Muito já se escreveu sobre pintura mas, até por coerência, uma das melhores definições são as denominadas “pinturas rupestres”. Estes ecos longínquos de algo que fomos ainda são capazes de nos impactar. Não sabemos o que motivou quem os fez, mas uma consideração bem plausível compreende um pensamento que surge com uma complexidade inusitada, na qual marcas feitas com uma intenção e uma certa ordenação tentassem comunicar algo sobre uma “coisa”, que possuía uma existência real, não sendo a “coisa” em si. Desde então, esta forma de comunicação, mas também de pensamento, foi, de maneira cada vez ma is acelerada, se alterando, tornando-se mais complexa e ampla em relação ao que podemos chamar de uma ideia de origem da obra de arte.

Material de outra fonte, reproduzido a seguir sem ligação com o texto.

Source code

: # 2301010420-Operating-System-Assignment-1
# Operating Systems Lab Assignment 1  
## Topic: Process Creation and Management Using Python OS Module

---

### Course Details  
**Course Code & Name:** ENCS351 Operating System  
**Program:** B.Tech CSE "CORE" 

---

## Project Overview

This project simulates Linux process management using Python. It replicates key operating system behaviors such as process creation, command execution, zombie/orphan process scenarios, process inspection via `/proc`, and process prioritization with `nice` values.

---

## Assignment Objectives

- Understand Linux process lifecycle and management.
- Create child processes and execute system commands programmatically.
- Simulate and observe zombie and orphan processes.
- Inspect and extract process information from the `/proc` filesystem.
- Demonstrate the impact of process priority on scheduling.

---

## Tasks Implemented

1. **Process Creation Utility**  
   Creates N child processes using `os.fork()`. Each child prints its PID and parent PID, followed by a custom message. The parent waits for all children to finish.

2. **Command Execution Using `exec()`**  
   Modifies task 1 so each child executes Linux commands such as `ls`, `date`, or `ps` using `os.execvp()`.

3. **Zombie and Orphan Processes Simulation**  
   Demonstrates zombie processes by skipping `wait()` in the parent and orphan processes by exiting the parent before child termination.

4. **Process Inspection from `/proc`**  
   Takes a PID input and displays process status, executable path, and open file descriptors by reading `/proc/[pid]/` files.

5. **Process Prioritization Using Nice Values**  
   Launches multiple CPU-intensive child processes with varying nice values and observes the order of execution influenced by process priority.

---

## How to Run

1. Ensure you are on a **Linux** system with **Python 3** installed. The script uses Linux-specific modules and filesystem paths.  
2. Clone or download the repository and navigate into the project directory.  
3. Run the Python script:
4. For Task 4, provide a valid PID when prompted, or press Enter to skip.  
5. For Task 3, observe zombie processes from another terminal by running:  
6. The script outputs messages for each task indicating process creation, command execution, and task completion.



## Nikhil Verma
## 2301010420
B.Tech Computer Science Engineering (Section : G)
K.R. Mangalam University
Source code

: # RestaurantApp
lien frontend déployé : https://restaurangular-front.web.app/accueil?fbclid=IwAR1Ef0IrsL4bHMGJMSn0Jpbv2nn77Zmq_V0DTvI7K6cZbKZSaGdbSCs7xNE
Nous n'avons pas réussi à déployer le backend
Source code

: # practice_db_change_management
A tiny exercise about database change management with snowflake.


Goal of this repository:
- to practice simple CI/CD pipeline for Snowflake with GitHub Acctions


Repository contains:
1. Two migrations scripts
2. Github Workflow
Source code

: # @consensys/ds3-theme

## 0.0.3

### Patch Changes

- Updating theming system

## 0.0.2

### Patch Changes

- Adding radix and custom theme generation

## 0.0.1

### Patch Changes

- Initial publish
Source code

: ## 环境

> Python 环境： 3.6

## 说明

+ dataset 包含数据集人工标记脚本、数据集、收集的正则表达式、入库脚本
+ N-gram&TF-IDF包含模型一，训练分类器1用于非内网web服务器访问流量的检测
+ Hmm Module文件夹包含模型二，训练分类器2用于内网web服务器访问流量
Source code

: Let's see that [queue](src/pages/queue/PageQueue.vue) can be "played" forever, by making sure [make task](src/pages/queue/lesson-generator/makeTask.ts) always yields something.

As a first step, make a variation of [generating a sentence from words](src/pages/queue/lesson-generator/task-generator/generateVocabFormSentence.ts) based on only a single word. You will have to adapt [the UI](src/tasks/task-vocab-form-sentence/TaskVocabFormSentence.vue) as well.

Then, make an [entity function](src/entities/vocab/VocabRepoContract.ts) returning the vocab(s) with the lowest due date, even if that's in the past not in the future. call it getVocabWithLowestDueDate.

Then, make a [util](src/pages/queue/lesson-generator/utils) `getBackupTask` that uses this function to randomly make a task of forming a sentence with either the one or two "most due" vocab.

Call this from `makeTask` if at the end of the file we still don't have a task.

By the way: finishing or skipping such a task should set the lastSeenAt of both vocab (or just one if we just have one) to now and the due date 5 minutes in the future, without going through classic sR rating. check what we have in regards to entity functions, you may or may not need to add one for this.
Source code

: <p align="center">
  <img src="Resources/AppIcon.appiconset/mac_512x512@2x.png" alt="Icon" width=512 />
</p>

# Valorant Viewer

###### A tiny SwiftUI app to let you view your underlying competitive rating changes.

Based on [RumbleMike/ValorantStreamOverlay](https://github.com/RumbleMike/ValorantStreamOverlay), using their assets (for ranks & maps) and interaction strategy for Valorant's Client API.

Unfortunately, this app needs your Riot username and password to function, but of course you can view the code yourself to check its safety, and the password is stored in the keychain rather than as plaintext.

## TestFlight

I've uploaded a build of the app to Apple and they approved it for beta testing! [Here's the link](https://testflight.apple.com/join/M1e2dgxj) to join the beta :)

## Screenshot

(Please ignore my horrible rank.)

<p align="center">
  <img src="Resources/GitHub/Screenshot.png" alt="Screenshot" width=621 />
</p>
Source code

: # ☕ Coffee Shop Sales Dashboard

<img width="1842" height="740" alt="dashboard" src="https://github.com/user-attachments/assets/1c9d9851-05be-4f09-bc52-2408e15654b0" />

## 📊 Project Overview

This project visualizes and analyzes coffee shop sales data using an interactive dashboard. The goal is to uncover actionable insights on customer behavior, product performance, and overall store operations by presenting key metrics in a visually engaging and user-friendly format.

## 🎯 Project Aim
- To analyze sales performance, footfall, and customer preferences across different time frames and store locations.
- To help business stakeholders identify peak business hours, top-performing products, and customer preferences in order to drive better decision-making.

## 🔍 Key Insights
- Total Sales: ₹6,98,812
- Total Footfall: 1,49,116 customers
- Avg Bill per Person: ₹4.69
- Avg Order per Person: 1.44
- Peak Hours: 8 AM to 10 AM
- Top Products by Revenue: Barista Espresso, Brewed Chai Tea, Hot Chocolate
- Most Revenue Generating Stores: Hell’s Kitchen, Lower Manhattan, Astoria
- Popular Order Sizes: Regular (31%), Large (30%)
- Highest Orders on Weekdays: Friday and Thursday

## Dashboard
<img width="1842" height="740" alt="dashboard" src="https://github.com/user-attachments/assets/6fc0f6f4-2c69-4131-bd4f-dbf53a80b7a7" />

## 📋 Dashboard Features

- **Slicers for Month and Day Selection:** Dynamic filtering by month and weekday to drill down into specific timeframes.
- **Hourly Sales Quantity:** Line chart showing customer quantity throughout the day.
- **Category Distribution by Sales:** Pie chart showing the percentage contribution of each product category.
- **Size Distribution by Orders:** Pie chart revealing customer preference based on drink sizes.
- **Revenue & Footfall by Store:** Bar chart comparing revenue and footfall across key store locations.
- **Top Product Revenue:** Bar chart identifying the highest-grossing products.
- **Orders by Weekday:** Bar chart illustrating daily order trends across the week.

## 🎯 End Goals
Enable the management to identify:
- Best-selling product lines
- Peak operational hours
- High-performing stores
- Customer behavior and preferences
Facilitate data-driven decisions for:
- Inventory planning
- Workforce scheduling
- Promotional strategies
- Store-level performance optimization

Essa complexidade, amparada na evolução do conhecimento humano, não comportaria, portanto, uma única maneira de vermos e descrevermos tudo o que nos cerca ou que está em nós. Como exemplo, artistas que utilizam uma linguagem específica como a pintura passam a lidar com classificações que nos ajudam a compreendê-la. Uma delas seria uma divisão que diferenciaria uma pintura constituída de elementos reconhecíveis, ou figuras, ancorados numa concretude ou realidade. Outra onde os elementos que a compõe não podem ser interpretados ou reconhecidos de maneira direta, pois o que vemos parece estar afastado de algo concreto, real; este “estar afastado” convencionou-se denominar abstração. Este embate figuração versus abstração é recente (poderíamos situa-lo, convencionalmente, em torno de cento e cinquenta anos) e, ainda que simples e esquemático, nos auxilia e serve como porta de entrada para questões mais complexas em relação às artes.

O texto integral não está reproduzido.